#### [The problem]
Where the data below begins, start duplicating lines exactly, and finish with the line containing "1217998976 | -363262368 |"; add nothing else. Leave the pictures out.

Data START

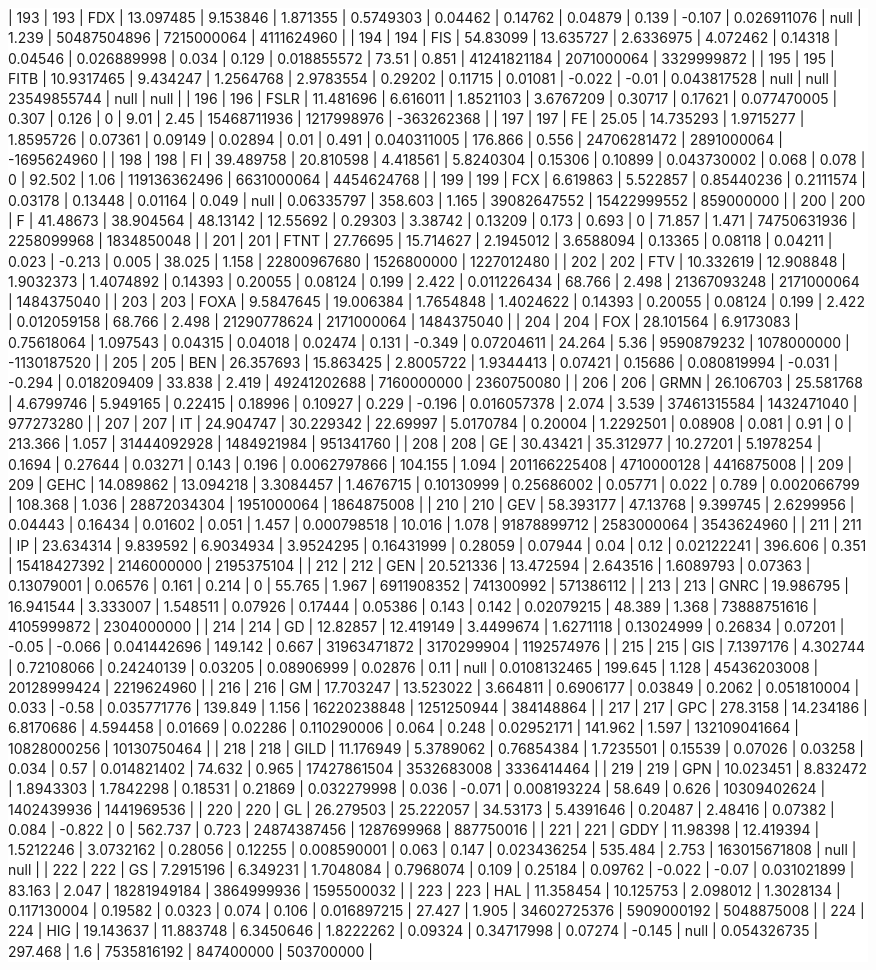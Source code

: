 | 193 | 193 | FDX | 13.097485 | 9.153846 | 1.871355 | 0.5749303 | 0.04462 | 0.14762 | 0.04879 | 0.139 | -0.107 | 0.026911076 | null | 1.239 | 50487504896 | 7215000064 | 4111624960 |
| 194 | 194 | FIS | 54.83099 | 13.635727 | 2.6336975 | 4.072462 | 0.14318 | 0.04546 | 0.026889998 | 0.034 | 0.129 | 0.018855572 | 73.51 | 0.851 | 41241821184 | 2071000064 | 3329999872 |
| 195 | 195 | FITB | 10.9317465 | 9.434247 | 1.2564768 | 2.9783554 | 0.29202 | 0.11715 | 0.01081 | -0.022 | -0.01 | 0.043817528 | null | null | 23549855744 | null | null |
| 196 | 196 | FSLR | 11.481696 | 6.616011 | 1.8521103 | 3.6767209 | 0.30717 | 0.17621 | 0.077470005 | 0.307 | 0.126 | 0 | 9.01 | 2.45 | 15468711936 | 1217998976 | -363262368 |
| 197 | 197 | FE | 25.05 | 14.735293 | 1.9715277 | 1.8595726 | 0.07361 | 0.09149 | 0.02894 | 0.01 | 0.491 | 0.040311005 | 176.866 | 0.556 | 24706281472 | 2891000064 | -1695624960 |
| 198 | 198 | FI | 39.489758 | 20.810598 | 4.418561 | 5.8240304 | 0.15306 | 0.10899 | 0.043730002 | 0.068 | 0.078 | 0 | 92.502 | 1.06 | 119136362496 | 6631000064 | 4454624768 |
| 199 | 199 | FCX | 6.619863 | 5.522857 | 0.85440236 | 0.2111574 | 0.03178 | 0.13448 | 0.01164 | 0.049 | null | 0.06335797 | 358.603 | 1.165 | 39082647552 | 15422999552 | 859000000 |
| 200 | 200 | F | 41.48673 | 38.904564 | 48.13142 | 12.55692 | 0.29303 | 3.38742 | 0.13209 | 0.173 | 0.693 | 0 | 71.857 | 1.471 | 74750631936 | 2258099968 | 1834850048 |
| 201 | 201 | FTNT | 27.76695 | 15.714627 | 2.1945012 | 3.6588094 | 0.13365 | 0.08118 | 0.04211 | 0.023 | -0.213 | 0.005 | 38.025 | 1.158 | 22800967680 | 1526800000 | 1227012480 |
| 202 | 202 | FTV | 10.332619 | 12.908848 | 1.9032373 | 1.4074892 | 0.14393 | 0.20055 | 0.08124 | 0.199 | 2.422 | 0.011226434 | 68.766 | 2.498 | 21367093248 | 2171000064 | 1484375040 |
| 203 | 203 | FOXA | 9.5847645 | 19.006384 | 1.7654848 | 1.4024622 | 0.14393 | 0.20055 | 0.08124 | 0.199 | 2.422 | 0.012059158 | 68.766 | 2.498 | 21290778624 | 2171000064 | 1484375040 |
| 204 | 204 | FOX | 28.101564 | 6.9173083 | 0.75618064 | 1.097543 | 0.04315 | 0.04018 | 0.02474 | 0.131 | -0.349 | 0.07204611 | 24.264 | 5.36 | 9590879232 | 1078000000 | -1130187520 |
| 205 | 205 | BEN | 26.357693 | 15.863425 | 2.8005722 | 1.9344413 | 0.07421 | 0.15686 | 0.080819994 | -0.031 | -0.294 | 0.018209409 | 33.838 | 2.419 | 49241202688 | 7160000000 | 2360750080 |
| 206 | 206 | GRMN | 26.106703 | 25.581768 | 4.6799746 | 5.949165 | 0.22415 | 0.18996 | 0.10927 | 0.229 | -0.196 | 0.016057378 | 2.074 | 3.539 | 37461315584 | 1432471040 | 977273280 |
| 207 | 207 | IT | 24.904747 | 30.229342 | 22.69997 | 5.0170784 | 0.20004 | 1.2292501 | 0.08908 | 0.081 | 0.91 | 0 | 213.366 | 1.057 | 31444092928 | 1484921984 | 951341760 |
| 208 | 208 | GE | 30.43421 | 35.312977 | 10.27201 | 5.1978254 | 0.1694 | 0.27644 | 0.03271 | 0.143 | 0.196 | 0.0062797866 | 104.155 | 1.094 | 201166225408 | 4710000128 | 4416875008 |
| 209 | 209 | GEHC | 14.089862 | 13.094218 | 3.3084457 | 1.4676715 | 0.10130999 | 0.25686002 | 0.05771 | 0.022 | 0.789 | 0.002066799 | 108.368 | 1.036 | 28872034304 | 1951000064 | 1864875008 |
| 210 | 210 | GEV | 58.393177 | 47.13768 | 9.399745 | 2.6299956 | 0.04443 | 0.16434 | 0.01602 | 0.051 | 1.457 | 0.000798518 | 10.016 | 1.078 | 91878899712 | 2583000064 | 3543624960 |
| 211 | 211 | IP | 23.634314 | 9.839592 | 6.9034934 | 3.9524295 | 0.16431999 | 0.28059 | 0.07944 | 0.04 | 0.12 | 0.02122241 | 396.606 | 0.351 | 15418427392 | 2146000000 | 2195375104 |
| 212 | 212 | GEN | 20.521336 | 13.472594 | 2.643516 | 1.6089793 | 0.07363 | 0.13079001 | 0.06576 | 0.161 | 0.214 | 0 | 55.765 | 1.967 | 6911908352 | 741300992 | 571386112 |
| 213 | 213 | GNRC | 19.986795 | 16.941544 | 3.333007 | 1.548511 | 0.07926 | 0.17444 | 0.05386 | 0.143 | 0.142 | 0.02079215 | 48.389 | 1.368 | 73888751616 | 4105999872 | 2304000000 |
| 214 | 214 | GD | 12.82857 | 12.419149 | 3.4499674 | 1.6271118 | 0.13024999 | 0.26834 | 0.07201 | -0.05 | -0.066 | 0.041442696 | 149.142 | 0.667 | 31963471872 | 3170299904 | 1192574976 |
| 215 | 215 | GIS | 7.1397176 | 4.302744 | 0.72108066 | 0.24240139 | 0.03205 | 0.08906999 | 0.02876 | 0.11 | null | 0.0108132465 | 199.645 | 1.128 | 45436203008 | 20128999424 | 2219624960 |
| 216 | 216 | GM | 17.703247 | 13.523022 | 3.664811 | 0.6906177 | 0.03849 | 0.2062 | 0.051810004 | 0.033 | -0.58 | 0.035771776 | 139.849 | 1.156 | 16220238848 | 1251250944 | 384148864 |
| 217 | 217 | GPC | 278.3158 | 14.234186 | 6.8170686 | 4.594458 | 0.01669 | 0.02286 | 0.110290006 | 0.064 | 0.248 | 0.02952171 | 141.962 | 1.597 | 132109041664 | 10828000256 | 10130750464 |
| 218 | 218 | GILD | 11.176949 | 5.3789062 | 0.76854384 | 1.7235501 | 0.15539 | 0.07026 | 0.03258 | 0.034 | 0.57 | 0.014821402 | 74.632 | 0.965 | 17427861504 | 3532683008 | 3336414464 |
| 219 | 219 | GPN | 10.023451 | 8.832472 | 1.8943303 | 1.7842298 | 0.18531 | 0.21869 | 0.032279998 | 0.036 | -0.071 | 0.008193224 | 58.649 | 0.626 | 10309402624 | 1402439936 | 1441969536 |
| 220 | 220 | GL | 26.279503 | 25.222057 | 34.53173 | 5.4391646 | 0.20487 | 2.48416 | 0.07382 | 0.084 | -0.822 | 0 | 562.737 | 0.723 | 24874387456 | 1287699968 | 887750016 |
| 221 | 221 | GDDY | 11.98398 | 12.419394 | 1.5212246 | 3.0732162 | 0.28056 | 0.12255 | 0.008590001 | 0.063 | 0.147 | 0.023436254 | 535.484 | 2.753 | 163015671808 | null | null |
| 222 | 222 | GS | 7.2915196 | 6.349231 | 1.7048084 | 0.7968074 | 0.109 | 0.25184 | 0.09762 | -0.022 | -0.07 | 0.031021899 | 83.163 | 2.047 | 18281949184 | 3864999936 | 1595500032 |
| 223 | 223 | HAL | 11.358454 | 10.125753 | 2.098012 | 1.3028134 | 0.117130004 | 0.19582 | 0.0323 | 0.074 | 0.106 | 0.016897215 | 27.427 | 1.905 | 34602725376 | 5909000192 | 5048875008 |
| 224 | 224 | HIG | 19.143637 | 11.883748 | 6.3450646 | 1.8222262 | 0.09324 | 0.34717998 | 0.07274 | -0.145 | null | 0.054326735 | 297.468 | 1.6 | 7535816192 | 847400000 | 503700000 |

Data END

#### [Output of the task]
Source code

: | 193 | 193 | FDX | 13.097485 | 9.153846 | 1.871355 | 0.5749303 | 0.04462 | 0.14762 | 0.04879 | 0.139 | -0.107 | 0.026911076 | null | 1.239 | 50487504896 | 7215000064 | 4111624960 |
| 194 | 194 | FIS | 54.83099 | 13.635727 | 2.6336975 | 4.072462 | 0.14318 | 0.04546 | 0.026889998 | 0.034 | 0.129 | 0.018855572 | 73.51 | 0.851 | 41241821184 | 2071000064 | 3329999872 |
| 195 | 195 | FITB | 10.9317465 | 9.434247 | 1.2564768 | 2.9783554 | 0.29202 | 0.11715 | 0.01081 | -0.022 | -0.01 | 0.043817528 | null | null | 23549855744 | null | null |
| 196 | 196 | FSLR | 11.481696 | 6.616011 | 1.8521103 | 3.6767209 | 0.30717 | 0.17621 | 0.077470005 | 0.307 | 0.126 | 0 | 9.01 | 2.45 | 15468711936 | 1217998976 | -363262368 |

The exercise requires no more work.